• [Supplied material]:
────────────────────

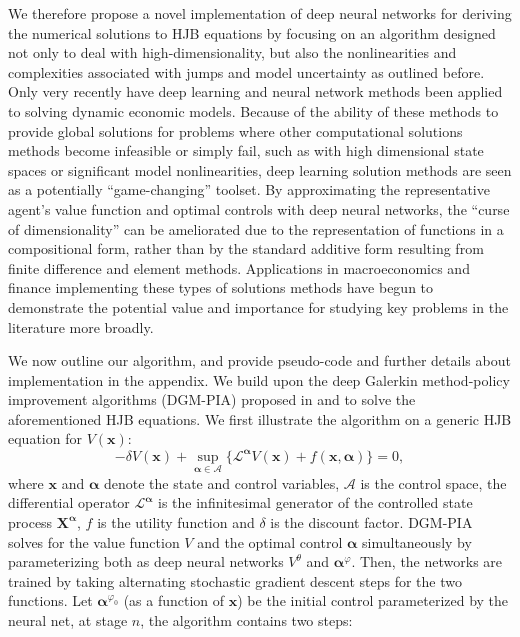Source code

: \documentclass[12pt]{article}
\newcommand{\mc}[1]{\mathcal{#1}}
\begin{document}
We therefore propose a novel implementation of deep neural networks for deriving the numerical solutions to HJB equations by focusing on an algorithm designed not only to deal with high-dimensionality, but also the nonlinearities and complexities associated with jumps and model uncertainty as outlined before. Only very recently have deep learning and neural network methods been applied to solving dynamic economic models. Because of the ability of these methods to provide global solutions for problems where other computational solutions methods become infeasible or simply fail, such as with high dimensional state spaces or significant model nonlinearities, deep learning solution methods are seen as a potentially ``game-changing'' toolset. By approximating the representative agent's value function and optimal controls with deep neural networks, the ``curse of dimensionality'' can be ameliorated due to the representation of functions in a compositional form, rather than by the standard additive form resulting from finite difference and element methods. Applications in macroeconomics \citep{fernandez2020solving, maliar2021deep, azinovic2022deep, payne2024deep} and finance \citep{duarte2018machine, sauzet2021projection} implementing these types of solutions methods have begun to demonstrate the potential value and importance for studying key problems in the literature more broadly. 



We now outline our algorithm, and provide pseudo-code and further details about implementation in the appendix. We build upon the deep Galerkin method-policy improvement algorithms (DGM-PIA) proposed in \cite{al2022extensions} and \cite{duarte2018machine} to solve the aforementioned HJB equations. We first illustrate the algorithm on a generic HJB equation for $V(\bm x)$:
\begin{equation*}\label{eq:HJB_generic}
    - \delta V(\bm x) + \sup_{\bm \alpha \in \mc{A}}\{\mc{L}^{\bm \alpha} V( \bm x) + f(\bm x, \bm \alpha) \} = 0,
\end{equation*}
where $\bm x$ and $\bm \alpha$ denote the state and control variables, $\mc{A}$ is the control space, the differential operator $\mc{L}^{\bm \alpha}$ is the infinitesimal generator of the controlled state process $\bm X^{\bm \alpha}$,   $f$ is the utility function and $\delta$ is the discount factor. DGM-PIA solves for the value function $V$ and the optimal control $\bm \alpha$ simultaneously by parameterizing both as deep neural networks $V^\theta$ and $\bm \alpha^\varphi$. Then, the networks are trained by taking alternating stochastic gradient descent steps for the two functions. Let $\bm \alpha^{\varphi_0}$ (as a function of $\bm x$) be the initial control parameterized by the neural net,  at stage $n$, the algorithm contains two steps:
\end{document}
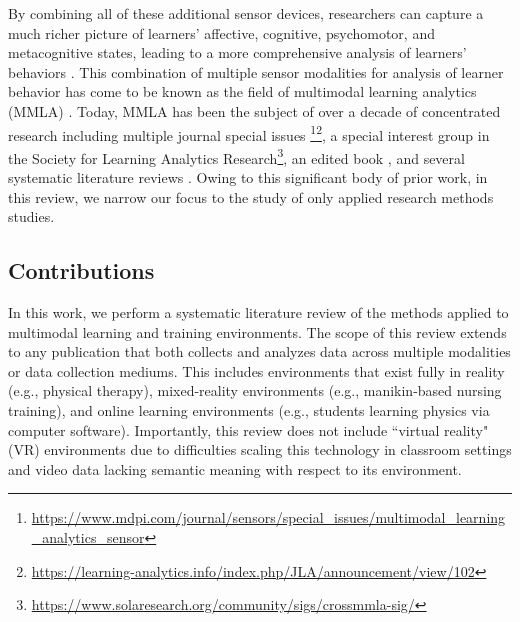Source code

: \documentclass[manuscript,screen,review]{acmart}
\begin{document}
By combining all of these additional sensor devices, researchers can capture a much richer picture of learners' affective, cognitive, psychomotor, and metacognitive states, leading to a more comprehensive analysis of learners' behaviors \cite{blikstein2016multimodal}. This combination of multiple sensor modalities for analysis of learner behavior has come to be known as the field of multimodal learning analytics (MMLA) \cite{blikstein2013multimodal, blikstein2016multimodal, worsley_multimodal_2018}. Today, MMLA has been the subject of over a decade of concentrated research including multiple journal special issues \cite{BJETSpecialIssue}\footnote{\href{https://www.mdpi.com/journal/sensors/special_issues/multimodal_learning_analytics_sensor}{https://www.mdpi.com/journal/sensors/special\_issues/multimodal\_learning\_analytics\_sensor}}\footnote{\href{https://learning-analytics.info/index.php/JLA/announcement/view/102}{https://learning-analytics.info/index.php/JLA/announcement/view/102}}, a special interest group in the Society for Learning Analytics Research\footnote{\href{https://www.solaresearch.org/community/sigs/crossmmla-sig/}{https://www.solaresearch.org/community/sigs/crossmmla-sig/}}, an edited book \cite{MMLAHandbook}, and several systematic literature reviews \cite{Chango2022, Alwahaby2022, Shankar2018, Crescenzi2020, Mu2020, DiMitri2018, worsley_multimodal_2018}. Owing to this significant body of prior work, in this review, we narrow our focus to the study of only applied research methods studies.

\subsection{Contributions} \label{subsec:contributions}

In this work, we perform a systematic literature review of the methods applied to multimodal learning and training environments. The scope of this review extends to any publication that both collects and analyzes data across multiple modalities or data collection mediums. This includes environments that exist fully in reality (e.g., physical therapy), mixed-reality environments (e.g., manikin-based nursing training), and online learning environments (e.g., students learning physics via computer software). Importantly, this review does not include ``virtual reality" (VR) environments due to difficulties scaling this technology in classroom settings \cite{cook2019challenges} and video data lacking semantic meaning with respect to its environment.
\end{document}
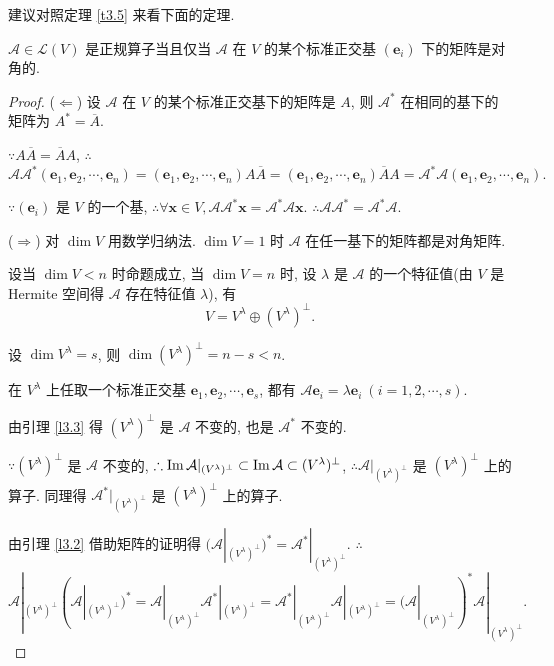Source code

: \documentclass[color=black,device=normal,lang=cn,mode=geye]{elegantnote}
\begin{document}
建议对照定理 \ref{t3.5} 来看下面的定理.
\begin{theorem}[书上的定理 11]\label{t3.7}
    $\mathcal{A}\in\mathcal{L}(V)$ 是正规算子当且仅当 $\mathcal{A}$ 在 $V$ 的某个标准正交基 $(\boldsymbol{e}_i)$ 下的矩阵是对角的.
\end{theorem}
\begin{proof}
    ($\Leftarrow$) 设 $\mathcal{A}$ 在 $V$ 的某个标准正交基下的矩阵是 $A$, 则 $\mathcal{A}^*$ 在相同的基下的矩阵为 $A^*=\overline{A}$.
    
    $\because A\overline{A}=\overline{A}A$, $\therefore$
    \[\mathcal{A}\mathcal{A}^*(\boldsymbol{e}_1,\boldsymbol{e}_2,\cdots,\boldsymbol{e}_n)=(\boldsymbol{e}_1,\boldsymbol{e}_2,\cdots,\boldsymbol{e}_n)A\overline{A}=(\boldsymbol{e}_1,\boldsymbol{e}_2,\cdots,\boldsymbol{e}_n)\overline{A}A=\mathcal{A}^*\mathcal{A}(\boldsymbol{e}_1,\boldsymbol{e}_2,\cdots,\boldsymbol{e}_n).\]

    $\because(\boldsymbol{e}_i)$ 是 $V$ 的一个基, $\therefore\forall\boldsymbol{x}\in V,\mathcal{A}\mathcal{A}^*\boldsymbol{x}=\mathcal{A}^*\mathcal{A}\boldsymbol{x}$. $\therefore\mathcal{A}\mathcal{A}^*=\mathcal{A}^*\mathcal{A}$.

    ($\Rightarrow$) 对 $\dim V$ 用数学归纳法. $\dim V=1$ 时 $\mathcal{A}$ 在任一基下的矩阵都是对角矩阵.

    设当 $\dim V<n$ 时命题成立, 当 $\dim V=n$ 时, 设 $\lambda$ 是 $\mathcal{A}$ 的一个特征值(由 $V$ 是 Hermite 空间得 $\mathcal{A}$ 存在特征值 $\lambda$), 有
    \[V=V^\lambda\oplus(V^\lambda)^\perp.\]

    设 $\dim V^\lambda=s$, 则 $\dim(V^\lambda)^\perp=n-s<n$.

    在 $V^\lambda$ 上任取一个标准正交基 $\boldsymbol{e}_1,\boldsymbol{e}_2,\cdots,\boldsymbol{e}_s$, 都有 $\mathcal{A}\boldsymbol{e}_i=\lambda\boldsymbol{e}_i\ (i=1,2,\cdots,s)$.

    由引理 \ref{l3.3} 得 $(V^\lambda)^\perp$ 是 $\mathcal{A}$ 不变的, 也是 $\mathcal{A}^*$ 不变的.

    $\because(V^\lambda)^\perp$ 是 $\mathcal{A}$ 不变的, $\therefore\operatorname{Im} \mathcal{A}|_{(V^\lambda)^\perp}\subset\operatorname{Im} \mathcal{A}\subset(V^\lambda)^\perp$, $\therefore\mathcal{A}|_{(V^\lambda)^\perp}$ 是 $(V^\lambda)^\perp$ 上的算子. 同理得 $\mathcal{A}^*|_{(V^\lambda)^\perp}$ 是 $(V^\lambda)^\perp$ 上的算子.

    由引理 \ref{l3.2} 借助矩阵的证明得 $(\mathcal{A}|_{(V^\lambda)^\perp})^*=\mathcal{A}^*|_{(V^\lambda)^\perp}$. $\therefore$
    \[\mathcal{A}|_{(V^\lambda)^\perp}(\mathcal{A}|_{(V^\lambda)^\perp})^*=\mathcal{A}|_{(V^\lambda)^\perp}\mathcal{A}^*|_{(V^\lambda)^\perp}=\mathcal{A}^*|_{(V^\lambda)^\perp}\mathcal{A}|_{(V^\lambda)^\perp}=(\mathcal{A}|_{(V^\lambda)^\perp})^*\mathcal{A}|_{(V^\lambda)^\perp}.\]


\end{proof}
\end{document}
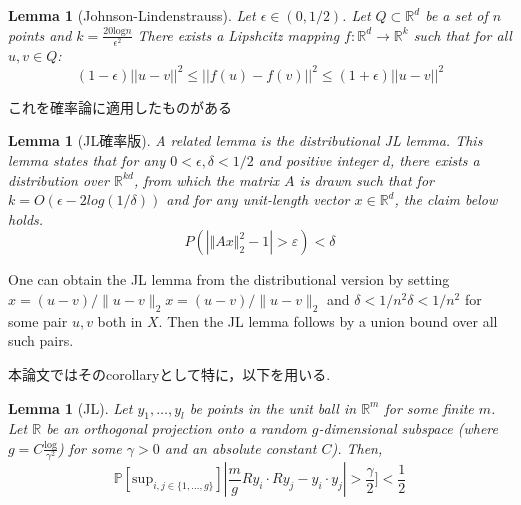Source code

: \documentclass{jarticle}
\newtheorem{lem}[thm]{Lemma}
\begin{document}
\begin{lem}[Johnson-Lindenstrauss]
  Let $ \epsilon \in (0, 1/2)$. Let $Q ⊂ \mathbb{R}^d$ be a set of $n$ points and $k =\frac{20 \mathrm{log}n}{\epsilon^2}$
  There exists a Lipshcitz mapping $f : \mathbb{R}^d \to \mathbb{R}^k$ such that for all $u, v \in Q$:
  \begin{equation*}
    (1 − \epsilon)||u − v||^2 \le ||f(u) − f(v)||^2 \le (1 + \epsilon )||u − v||^2
\end{equation*}
\end{lem}
これを確率論に適用したものがある
\begin{lem}[JL確率版]
A related lemma is the distributional JL lemma. This lemma states that for any
$0 <\epsilon, \delta<1/2$ and positive integer $d$, there exists a distribution over $\mathbb{R}^{kd}$,
from which the matrix $A$ is drawn such that for $k = O(\epsilon−2log(1/\delta))$ and for any unit-length vector $x  \in \mathbb{R}^d$,
the claim below holds.
\begin{equation*}
  {\displaystyle P(|\Vert Ax\Vert _{2}^{2}-1|>\varepsilon )<\delta }
\end{equation*}
\end{lem}
One can obtain the JL lemma from the distributional version by setting
${\displaystyle x=(u-v)/\|u-v\|_{2}} x=(u-v)/\|u-v\|_{2}$ and ${\displaystyle \delta <1/n^{2}} \delta <1/n^{2}$
for some pair $u,v$ both in $X$.
Then the JL lemma follows by a union bound over all such pairs.

本論文ではそのcorollaryとして特に，以下を用いる.
\begin{lem}[JL]
\label{JL}
  Let $y_1,\dots,y_l$ be points in the unit ball in $\mathbb{R}^m$ for some finite $m$.
Let $\mathbb{R}$ be an orthogonal projection onto a random $g$-dimensional subspace
(where $g = C \frac{\mathrm{log}}{\gamma^2}$) for some $\gamma > 0$ and an
absolute constant $C$). Then,
\begin{equation*}
\mathbb{P}[\mathrm{sup}_{i,j \in \{1,\dots,g\}}] | \frac{m}{g}Ry_i\cdot Ry_j -y_i\cdot y_j| > \frac{ \gamma}{2}] < \frac{1}{2}
\end{equation*}
\end{lem}
\end{document}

────────────────────

• [What you have to do]:
Working through the records above, copy each line in which "Then" is found.

• [Solution to this exercise]:
where $\bm x$ and $\bm \alpha$ denote the state and control variables, $\mc{A}$ is the control space, the differential operator $\mc{L}^{\bm \alpha}$ is the infinitesimal generator of the controlled state process $\bm X^{\bm \alpha}$,   $f$ is the utility function and $\delta$ is the discount factor. DGM-PIA solves for the value function $V$ and the optimal control $\bm \alpha$ simultaneously by parameterizing both as deep neural networks $V^\theta$ and $\bm \alpha^\varphi$. Then, the networks are trained by taking alternating stochastic gradient descent steps for the two functions. Let $\bm \alpha^{\varphi_0}$ (as a function of $\bm x$) be the initial control parameterized by the neural net,  at stage $n$, the algorithm contains two steps:
Then the JL lemma follows by a union bound over all such pairs.
absolute constant $C$). Then,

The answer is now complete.